**Directions for this task**
In exact form, set down only those lines of the material that run from its first line to the line with "so only two", inclusive.

**Data under study**
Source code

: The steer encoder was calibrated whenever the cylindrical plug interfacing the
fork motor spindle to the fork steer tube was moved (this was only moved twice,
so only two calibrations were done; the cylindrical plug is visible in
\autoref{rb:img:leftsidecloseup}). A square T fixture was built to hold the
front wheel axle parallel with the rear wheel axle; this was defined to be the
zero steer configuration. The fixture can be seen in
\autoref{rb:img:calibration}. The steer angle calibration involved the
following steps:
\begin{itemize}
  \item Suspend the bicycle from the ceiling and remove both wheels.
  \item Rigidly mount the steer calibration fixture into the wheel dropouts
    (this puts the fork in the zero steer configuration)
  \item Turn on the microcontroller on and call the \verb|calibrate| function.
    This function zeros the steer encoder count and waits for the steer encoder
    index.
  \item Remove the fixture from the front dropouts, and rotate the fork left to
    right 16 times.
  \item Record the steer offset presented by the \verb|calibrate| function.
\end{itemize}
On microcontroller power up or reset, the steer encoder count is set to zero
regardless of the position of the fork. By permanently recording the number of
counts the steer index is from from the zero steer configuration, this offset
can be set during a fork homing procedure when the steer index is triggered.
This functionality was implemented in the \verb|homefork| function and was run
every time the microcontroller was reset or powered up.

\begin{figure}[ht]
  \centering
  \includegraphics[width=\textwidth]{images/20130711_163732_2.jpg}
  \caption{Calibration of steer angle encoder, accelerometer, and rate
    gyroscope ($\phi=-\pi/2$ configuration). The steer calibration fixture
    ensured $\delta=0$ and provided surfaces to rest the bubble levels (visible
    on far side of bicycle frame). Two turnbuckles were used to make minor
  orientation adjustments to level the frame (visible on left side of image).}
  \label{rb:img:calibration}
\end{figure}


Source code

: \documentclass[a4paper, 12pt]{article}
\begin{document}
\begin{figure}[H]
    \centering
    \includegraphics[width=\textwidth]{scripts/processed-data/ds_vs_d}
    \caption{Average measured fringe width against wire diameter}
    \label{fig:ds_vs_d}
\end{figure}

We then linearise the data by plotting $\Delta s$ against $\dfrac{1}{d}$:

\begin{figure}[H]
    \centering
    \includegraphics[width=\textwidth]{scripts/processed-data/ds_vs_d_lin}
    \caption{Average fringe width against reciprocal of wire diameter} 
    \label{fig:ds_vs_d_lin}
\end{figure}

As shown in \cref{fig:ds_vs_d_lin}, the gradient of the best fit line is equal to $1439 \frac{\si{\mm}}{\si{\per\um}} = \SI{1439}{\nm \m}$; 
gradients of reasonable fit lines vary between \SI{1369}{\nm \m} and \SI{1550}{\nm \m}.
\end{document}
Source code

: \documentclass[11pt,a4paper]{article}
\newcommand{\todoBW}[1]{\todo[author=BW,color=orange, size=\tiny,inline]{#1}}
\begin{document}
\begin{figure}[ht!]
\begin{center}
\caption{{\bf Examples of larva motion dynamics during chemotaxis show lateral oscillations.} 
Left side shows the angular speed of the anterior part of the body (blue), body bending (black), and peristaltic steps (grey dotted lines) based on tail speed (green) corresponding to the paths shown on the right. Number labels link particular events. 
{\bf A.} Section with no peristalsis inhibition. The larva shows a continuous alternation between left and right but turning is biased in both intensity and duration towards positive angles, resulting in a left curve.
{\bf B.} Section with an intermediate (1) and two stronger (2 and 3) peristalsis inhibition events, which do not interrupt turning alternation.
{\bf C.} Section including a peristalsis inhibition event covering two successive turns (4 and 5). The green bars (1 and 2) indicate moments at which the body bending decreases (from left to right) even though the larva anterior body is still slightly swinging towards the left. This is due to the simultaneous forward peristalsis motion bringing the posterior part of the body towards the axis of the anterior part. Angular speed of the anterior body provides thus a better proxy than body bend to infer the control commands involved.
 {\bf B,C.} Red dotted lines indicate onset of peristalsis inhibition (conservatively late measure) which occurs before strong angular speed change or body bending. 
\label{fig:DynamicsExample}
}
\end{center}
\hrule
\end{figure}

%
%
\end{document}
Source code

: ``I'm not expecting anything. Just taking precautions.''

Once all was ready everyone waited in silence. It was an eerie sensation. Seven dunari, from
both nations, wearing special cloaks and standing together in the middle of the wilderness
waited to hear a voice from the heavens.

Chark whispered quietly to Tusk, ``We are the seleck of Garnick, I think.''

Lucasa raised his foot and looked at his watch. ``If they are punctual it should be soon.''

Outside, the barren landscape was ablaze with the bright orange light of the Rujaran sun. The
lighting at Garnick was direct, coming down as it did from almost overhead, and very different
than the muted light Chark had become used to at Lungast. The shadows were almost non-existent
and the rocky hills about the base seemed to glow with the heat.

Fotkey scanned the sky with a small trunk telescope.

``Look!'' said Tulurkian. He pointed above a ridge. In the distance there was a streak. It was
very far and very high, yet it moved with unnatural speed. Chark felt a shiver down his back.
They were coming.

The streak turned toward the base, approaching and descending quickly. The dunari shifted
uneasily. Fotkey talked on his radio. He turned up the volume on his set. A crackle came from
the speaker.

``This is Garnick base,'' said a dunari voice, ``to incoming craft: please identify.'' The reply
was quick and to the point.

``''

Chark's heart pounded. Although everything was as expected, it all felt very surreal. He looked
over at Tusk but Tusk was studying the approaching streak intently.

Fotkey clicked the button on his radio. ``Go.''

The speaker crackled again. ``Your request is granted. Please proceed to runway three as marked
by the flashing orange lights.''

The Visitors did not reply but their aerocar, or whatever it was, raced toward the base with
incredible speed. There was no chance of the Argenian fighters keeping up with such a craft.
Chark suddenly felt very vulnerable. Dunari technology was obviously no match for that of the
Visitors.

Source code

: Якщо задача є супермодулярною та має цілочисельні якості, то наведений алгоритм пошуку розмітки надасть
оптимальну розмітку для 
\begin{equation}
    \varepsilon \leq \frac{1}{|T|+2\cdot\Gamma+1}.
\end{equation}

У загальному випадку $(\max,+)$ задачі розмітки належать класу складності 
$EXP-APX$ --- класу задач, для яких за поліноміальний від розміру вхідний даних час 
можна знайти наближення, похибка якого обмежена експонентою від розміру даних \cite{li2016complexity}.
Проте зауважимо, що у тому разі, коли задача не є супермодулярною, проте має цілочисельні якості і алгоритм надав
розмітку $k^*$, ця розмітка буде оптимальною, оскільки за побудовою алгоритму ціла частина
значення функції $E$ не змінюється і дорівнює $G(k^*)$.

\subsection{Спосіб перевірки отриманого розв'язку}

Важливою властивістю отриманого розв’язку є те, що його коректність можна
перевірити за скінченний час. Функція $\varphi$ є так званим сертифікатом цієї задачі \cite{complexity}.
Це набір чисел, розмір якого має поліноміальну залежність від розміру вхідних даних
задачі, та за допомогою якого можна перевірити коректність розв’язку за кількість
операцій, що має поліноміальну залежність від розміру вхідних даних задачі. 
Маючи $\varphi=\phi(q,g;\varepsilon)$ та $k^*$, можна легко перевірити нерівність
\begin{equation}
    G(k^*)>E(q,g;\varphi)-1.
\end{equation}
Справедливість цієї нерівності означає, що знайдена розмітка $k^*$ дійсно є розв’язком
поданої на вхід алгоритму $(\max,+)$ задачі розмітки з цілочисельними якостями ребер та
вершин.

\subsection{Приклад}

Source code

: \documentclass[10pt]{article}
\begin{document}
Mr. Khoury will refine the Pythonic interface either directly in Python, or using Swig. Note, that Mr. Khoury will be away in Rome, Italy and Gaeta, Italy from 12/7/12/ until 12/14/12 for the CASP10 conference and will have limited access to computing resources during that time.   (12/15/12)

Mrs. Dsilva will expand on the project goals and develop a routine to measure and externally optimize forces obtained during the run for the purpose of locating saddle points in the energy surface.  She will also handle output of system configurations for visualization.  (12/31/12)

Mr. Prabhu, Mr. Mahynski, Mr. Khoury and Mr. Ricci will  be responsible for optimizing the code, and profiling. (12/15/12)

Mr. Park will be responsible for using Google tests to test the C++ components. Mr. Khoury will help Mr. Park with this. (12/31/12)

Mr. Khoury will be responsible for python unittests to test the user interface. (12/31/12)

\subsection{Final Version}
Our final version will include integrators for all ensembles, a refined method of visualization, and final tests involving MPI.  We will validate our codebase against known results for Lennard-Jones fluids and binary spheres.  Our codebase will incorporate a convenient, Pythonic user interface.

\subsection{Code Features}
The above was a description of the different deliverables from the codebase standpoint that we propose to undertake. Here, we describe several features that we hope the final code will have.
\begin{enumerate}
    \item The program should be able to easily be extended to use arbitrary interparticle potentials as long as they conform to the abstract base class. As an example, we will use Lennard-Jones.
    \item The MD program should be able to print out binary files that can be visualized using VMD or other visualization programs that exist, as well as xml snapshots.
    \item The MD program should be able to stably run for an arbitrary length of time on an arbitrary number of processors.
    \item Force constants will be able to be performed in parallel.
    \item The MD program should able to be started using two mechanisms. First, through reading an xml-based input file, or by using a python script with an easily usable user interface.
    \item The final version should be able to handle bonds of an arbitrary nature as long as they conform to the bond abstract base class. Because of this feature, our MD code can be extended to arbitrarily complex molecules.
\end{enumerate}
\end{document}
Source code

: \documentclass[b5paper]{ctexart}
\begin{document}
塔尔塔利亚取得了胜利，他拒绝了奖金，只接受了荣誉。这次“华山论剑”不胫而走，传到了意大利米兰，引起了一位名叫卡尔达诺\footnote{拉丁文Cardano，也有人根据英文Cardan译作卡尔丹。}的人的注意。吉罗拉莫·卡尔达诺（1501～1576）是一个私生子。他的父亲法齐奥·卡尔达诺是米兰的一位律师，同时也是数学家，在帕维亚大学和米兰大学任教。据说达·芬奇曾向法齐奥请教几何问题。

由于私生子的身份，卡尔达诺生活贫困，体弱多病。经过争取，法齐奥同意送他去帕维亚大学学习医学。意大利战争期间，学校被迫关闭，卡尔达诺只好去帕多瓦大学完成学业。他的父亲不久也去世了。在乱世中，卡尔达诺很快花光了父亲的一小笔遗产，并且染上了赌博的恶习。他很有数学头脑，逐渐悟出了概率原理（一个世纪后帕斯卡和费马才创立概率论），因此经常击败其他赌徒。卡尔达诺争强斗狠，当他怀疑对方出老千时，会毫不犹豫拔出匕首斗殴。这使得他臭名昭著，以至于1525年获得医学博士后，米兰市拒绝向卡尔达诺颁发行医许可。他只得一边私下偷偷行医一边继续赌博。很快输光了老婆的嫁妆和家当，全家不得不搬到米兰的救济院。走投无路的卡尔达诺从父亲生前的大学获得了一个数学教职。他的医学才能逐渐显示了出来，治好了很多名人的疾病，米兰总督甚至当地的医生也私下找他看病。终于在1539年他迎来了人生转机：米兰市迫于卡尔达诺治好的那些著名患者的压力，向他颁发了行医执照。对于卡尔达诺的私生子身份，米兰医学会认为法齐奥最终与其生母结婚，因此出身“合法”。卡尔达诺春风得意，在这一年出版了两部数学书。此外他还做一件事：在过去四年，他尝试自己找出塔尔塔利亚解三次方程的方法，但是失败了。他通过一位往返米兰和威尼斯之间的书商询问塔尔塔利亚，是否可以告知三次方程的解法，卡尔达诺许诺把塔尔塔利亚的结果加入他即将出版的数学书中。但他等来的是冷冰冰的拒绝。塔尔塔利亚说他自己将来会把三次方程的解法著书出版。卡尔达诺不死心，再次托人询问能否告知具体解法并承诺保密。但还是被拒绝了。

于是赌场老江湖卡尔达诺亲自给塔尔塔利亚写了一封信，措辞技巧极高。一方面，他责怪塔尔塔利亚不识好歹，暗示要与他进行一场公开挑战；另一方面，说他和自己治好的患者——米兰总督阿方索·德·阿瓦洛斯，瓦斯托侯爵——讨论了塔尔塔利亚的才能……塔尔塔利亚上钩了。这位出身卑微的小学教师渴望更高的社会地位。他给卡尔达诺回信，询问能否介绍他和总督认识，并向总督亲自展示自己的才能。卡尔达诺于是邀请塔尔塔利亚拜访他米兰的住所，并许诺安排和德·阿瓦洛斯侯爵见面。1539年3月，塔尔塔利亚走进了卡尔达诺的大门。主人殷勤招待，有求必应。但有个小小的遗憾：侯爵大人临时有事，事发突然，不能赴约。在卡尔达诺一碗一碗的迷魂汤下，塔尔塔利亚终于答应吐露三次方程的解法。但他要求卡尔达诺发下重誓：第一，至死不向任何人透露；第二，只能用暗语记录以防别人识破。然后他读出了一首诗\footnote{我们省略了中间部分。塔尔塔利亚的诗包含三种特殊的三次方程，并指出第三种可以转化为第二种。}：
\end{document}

**Solution to this problem**
Source code

: The steer encoder was calibrated whenever the cylindrical plug interfacing the
fork motor spindle to the fork steer tube was moved (this was only moved twice,
so only two calibrations were done; the cylindrical plug is visible in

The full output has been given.